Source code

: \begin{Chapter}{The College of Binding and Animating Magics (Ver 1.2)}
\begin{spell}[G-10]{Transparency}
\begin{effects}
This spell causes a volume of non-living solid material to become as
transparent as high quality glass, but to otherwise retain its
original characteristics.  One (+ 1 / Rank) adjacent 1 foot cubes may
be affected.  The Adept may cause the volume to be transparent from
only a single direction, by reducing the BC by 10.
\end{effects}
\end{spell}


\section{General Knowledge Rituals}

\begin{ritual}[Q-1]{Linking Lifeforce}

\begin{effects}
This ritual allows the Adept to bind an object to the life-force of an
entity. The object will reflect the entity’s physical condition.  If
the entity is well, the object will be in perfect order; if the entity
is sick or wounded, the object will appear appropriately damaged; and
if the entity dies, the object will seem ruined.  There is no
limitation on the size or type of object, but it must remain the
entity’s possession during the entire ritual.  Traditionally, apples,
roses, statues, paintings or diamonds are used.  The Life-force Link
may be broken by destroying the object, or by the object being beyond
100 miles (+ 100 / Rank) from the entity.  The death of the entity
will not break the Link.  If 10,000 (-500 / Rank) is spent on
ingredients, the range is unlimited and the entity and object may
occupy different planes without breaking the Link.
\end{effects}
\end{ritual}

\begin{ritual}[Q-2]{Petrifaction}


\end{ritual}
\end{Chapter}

━━━━━━━━━━━━━━━━

Only the number is needed. Say how many lines of the entries contain "begin".

6